20. Februar 2013 - 21:58 Uhr

Der Moto3-Weltmeister kommt am zweiten Testtag in Jerez bis auf 2,072 Sekunden an die Spitze heran, ist erstmals in den Top 20 und freut sich über die Fortschritte

Sandro Cortese
Sandro Cortese hat intensiv mit Öhlins-Techniker Graeme Irvine gearbeitet
© Motorsport-Total.com

(Motorsport-Total.com) - Nach einem verregneten Testauftakt am Dienstag waren die Aussichten für Mittwoch in Jerez deutlich besser. Die Sonne meinte es mit den Moto2- und Moto3-Piloten gut. Für Sandro Cortese war Trockenheit besonders wichtig, musste er doch weiter am Gefühl für die Kalex arbeiten. Das gelang dem Deutschen auch. Nach 45 gefahrenen Runden betrug der Rückstand des amtierenden Moto3-Weltmeisters nur noch etwas mehr als zwei Sekunden.
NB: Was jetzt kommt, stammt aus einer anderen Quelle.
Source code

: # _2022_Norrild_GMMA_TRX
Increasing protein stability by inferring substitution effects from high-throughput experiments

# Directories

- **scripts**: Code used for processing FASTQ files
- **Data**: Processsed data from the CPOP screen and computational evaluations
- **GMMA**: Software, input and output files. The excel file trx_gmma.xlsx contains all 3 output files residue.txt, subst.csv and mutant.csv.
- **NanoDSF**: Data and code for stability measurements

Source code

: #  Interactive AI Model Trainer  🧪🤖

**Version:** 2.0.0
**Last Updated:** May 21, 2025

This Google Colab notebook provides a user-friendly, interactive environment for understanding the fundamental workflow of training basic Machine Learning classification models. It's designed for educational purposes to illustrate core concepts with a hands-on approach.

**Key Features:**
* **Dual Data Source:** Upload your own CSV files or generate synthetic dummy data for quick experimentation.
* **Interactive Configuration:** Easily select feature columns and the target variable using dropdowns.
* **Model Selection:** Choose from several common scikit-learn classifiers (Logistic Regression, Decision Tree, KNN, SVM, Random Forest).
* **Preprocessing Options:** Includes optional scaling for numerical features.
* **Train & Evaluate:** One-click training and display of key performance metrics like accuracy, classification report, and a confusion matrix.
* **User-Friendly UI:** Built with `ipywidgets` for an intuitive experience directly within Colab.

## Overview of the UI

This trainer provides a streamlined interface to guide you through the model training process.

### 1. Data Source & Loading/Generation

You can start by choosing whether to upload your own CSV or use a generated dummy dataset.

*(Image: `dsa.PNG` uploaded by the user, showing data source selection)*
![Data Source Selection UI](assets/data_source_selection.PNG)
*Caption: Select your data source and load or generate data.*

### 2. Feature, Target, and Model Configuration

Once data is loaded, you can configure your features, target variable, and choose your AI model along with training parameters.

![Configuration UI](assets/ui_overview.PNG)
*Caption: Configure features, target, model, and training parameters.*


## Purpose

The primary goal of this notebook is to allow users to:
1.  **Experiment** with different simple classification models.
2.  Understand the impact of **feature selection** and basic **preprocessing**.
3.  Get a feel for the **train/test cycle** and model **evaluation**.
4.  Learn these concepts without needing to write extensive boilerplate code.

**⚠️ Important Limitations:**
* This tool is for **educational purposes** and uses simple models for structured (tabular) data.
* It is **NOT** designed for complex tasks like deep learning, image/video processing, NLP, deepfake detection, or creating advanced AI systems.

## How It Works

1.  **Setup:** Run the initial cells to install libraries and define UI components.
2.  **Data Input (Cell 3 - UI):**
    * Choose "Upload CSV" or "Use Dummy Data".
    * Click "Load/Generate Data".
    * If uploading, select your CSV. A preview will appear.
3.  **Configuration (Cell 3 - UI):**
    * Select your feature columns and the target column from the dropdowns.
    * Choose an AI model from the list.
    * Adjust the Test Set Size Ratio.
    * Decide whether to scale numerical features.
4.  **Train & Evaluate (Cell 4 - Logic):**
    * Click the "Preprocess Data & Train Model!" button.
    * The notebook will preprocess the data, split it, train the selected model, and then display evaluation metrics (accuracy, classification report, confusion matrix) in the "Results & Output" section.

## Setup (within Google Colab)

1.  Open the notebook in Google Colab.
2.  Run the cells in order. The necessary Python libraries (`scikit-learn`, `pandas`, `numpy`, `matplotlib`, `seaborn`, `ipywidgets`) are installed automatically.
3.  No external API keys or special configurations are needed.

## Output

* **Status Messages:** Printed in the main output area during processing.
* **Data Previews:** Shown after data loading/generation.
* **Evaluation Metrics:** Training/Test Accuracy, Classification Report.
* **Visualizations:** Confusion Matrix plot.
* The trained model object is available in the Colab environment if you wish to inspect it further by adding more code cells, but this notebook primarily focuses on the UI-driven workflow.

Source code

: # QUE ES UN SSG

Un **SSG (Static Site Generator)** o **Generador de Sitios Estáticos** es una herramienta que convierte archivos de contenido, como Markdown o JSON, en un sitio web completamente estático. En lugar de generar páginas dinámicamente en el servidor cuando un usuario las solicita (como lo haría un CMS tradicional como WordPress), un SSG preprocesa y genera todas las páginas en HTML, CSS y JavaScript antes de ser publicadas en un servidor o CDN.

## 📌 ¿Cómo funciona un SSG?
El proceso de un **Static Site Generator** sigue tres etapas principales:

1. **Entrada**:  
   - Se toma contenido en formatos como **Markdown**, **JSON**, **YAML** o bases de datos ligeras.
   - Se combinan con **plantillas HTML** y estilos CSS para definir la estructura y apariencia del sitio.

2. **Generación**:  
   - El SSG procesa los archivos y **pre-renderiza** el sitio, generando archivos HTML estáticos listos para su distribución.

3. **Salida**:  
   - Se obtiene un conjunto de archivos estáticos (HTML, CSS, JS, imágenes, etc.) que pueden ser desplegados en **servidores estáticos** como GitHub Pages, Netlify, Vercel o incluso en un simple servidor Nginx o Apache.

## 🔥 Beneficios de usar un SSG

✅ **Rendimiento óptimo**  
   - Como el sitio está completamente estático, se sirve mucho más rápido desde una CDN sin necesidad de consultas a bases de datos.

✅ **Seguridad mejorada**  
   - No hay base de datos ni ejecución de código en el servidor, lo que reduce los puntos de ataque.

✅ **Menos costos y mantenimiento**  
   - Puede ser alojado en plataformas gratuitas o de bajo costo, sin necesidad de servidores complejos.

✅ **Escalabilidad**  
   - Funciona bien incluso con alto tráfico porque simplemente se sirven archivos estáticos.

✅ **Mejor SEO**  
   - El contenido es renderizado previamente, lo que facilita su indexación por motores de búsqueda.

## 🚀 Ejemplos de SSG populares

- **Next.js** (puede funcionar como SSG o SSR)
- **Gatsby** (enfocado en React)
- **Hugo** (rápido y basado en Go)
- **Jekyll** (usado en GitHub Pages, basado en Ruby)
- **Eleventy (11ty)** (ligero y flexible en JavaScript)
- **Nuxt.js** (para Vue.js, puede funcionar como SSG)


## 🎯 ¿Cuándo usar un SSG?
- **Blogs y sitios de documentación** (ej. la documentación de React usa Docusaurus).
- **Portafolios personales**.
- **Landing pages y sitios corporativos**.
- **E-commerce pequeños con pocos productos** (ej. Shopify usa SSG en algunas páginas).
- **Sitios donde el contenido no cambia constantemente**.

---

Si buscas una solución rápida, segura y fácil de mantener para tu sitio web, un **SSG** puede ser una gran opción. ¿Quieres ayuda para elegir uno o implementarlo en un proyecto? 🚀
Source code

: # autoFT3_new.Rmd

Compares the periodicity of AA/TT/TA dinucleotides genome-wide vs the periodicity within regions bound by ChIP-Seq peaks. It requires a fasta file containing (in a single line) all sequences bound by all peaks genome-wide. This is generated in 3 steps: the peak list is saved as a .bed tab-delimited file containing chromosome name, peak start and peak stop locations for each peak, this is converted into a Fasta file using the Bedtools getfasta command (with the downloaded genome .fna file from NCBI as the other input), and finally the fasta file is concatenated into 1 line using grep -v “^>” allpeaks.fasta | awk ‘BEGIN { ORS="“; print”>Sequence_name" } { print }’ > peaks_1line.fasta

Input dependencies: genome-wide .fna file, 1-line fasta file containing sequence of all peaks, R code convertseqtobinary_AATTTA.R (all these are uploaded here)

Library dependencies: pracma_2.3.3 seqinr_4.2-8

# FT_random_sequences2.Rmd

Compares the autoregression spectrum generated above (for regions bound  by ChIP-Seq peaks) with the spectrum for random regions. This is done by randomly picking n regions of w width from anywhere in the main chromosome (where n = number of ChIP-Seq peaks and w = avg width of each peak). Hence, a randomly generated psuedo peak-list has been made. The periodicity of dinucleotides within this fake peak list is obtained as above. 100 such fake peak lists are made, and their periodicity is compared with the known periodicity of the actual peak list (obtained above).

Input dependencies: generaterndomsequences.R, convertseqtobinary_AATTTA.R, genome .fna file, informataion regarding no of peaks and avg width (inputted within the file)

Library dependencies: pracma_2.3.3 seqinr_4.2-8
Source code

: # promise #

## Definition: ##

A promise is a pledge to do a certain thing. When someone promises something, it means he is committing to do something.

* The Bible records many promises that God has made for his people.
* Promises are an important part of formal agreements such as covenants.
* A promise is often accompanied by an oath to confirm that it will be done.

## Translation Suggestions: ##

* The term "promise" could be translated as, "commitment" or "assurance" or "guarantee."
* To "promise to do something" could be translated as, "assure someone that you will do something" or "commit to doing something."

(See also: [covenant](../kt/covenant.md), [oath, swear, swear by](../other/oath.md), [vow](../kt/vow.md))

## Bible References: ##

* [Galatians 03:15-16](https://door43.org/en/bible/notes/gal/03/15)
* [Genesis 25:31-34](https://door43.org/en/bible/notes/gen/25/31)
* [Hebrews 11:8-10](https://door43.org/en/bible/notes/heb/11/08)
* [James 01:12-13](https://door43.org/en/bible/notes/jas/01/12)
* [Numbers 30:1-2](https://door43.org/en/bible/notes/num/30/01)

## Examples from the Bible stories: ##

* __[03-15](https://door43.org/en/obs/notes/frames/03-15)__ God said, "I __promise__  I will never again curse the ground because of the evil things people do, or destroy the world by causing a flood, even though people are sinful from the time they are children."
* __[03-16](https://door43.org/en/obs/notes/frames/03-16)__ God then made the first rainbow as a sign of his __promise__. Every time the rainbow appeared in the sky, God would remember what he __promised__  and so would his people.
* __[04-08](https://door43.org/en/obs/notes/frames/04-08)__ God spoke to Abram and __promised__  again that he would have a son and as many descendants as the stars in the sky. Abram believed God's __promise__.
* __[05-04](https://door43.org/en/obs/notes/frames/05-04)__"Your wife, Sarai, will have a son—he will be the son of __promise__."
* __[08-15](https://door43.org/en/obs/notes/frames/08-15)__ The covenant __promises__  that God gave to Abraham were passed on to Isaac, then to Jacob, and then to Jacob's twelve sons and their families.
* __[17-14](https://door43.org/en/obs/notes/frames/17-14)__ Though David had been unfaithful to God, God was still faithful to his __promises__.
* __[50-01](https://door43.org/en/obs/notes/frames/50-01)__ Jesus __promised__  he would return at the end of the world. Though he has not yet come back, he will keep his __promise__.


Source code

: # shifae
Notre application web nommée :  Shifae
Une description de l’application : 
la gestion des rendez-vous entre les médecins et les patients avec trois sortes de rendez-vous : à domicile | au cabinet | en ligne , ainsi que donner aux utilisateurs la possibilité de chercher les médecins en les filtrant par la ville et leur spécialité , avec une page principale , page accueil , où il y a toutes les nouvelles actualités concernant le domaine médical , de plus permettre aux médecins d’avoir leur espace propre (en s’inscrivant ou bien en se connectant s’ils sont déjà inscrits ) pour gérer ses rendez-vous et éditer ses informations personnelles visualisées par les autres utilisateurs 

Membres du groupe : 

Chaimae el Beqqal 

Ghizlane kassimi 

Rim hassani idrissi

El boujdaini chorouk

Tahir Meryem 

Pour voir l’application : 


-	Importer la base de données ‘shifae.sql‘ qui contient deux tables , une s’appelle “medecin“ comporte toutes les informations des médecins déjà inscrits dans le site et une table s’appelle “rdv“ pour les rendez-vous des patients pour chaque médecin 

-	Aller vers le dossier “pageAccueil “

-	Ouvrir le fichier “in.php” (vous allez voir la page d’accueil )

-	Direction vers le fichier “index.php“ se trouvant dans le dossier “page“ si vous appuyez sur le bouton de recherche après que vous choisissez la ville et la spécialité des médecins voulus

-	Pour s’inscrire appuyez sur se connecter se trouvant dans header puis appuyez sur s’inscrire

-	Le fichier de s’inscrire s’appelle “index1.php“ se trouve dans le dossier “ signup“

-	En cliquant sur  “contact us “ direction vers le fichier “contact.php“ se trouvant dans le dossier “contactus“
"Es war ein sehr erfolgreicher Tag. Wir haben uns extrem gesteigert. Wir haben beim Grundsetup in die richtige Richtung gearbeitet und einen Zwei-Sekunden-Schritt gemacht. Ich bin zum ersten Mal in den Top 20. Wir steigern uns langsam", freut sich Cortese, der die Erwartungen seiner Fans etwas bremsen möchte: "Man kann keine Wunder erwarten. Die Klasse ist sehr hart umkämpft."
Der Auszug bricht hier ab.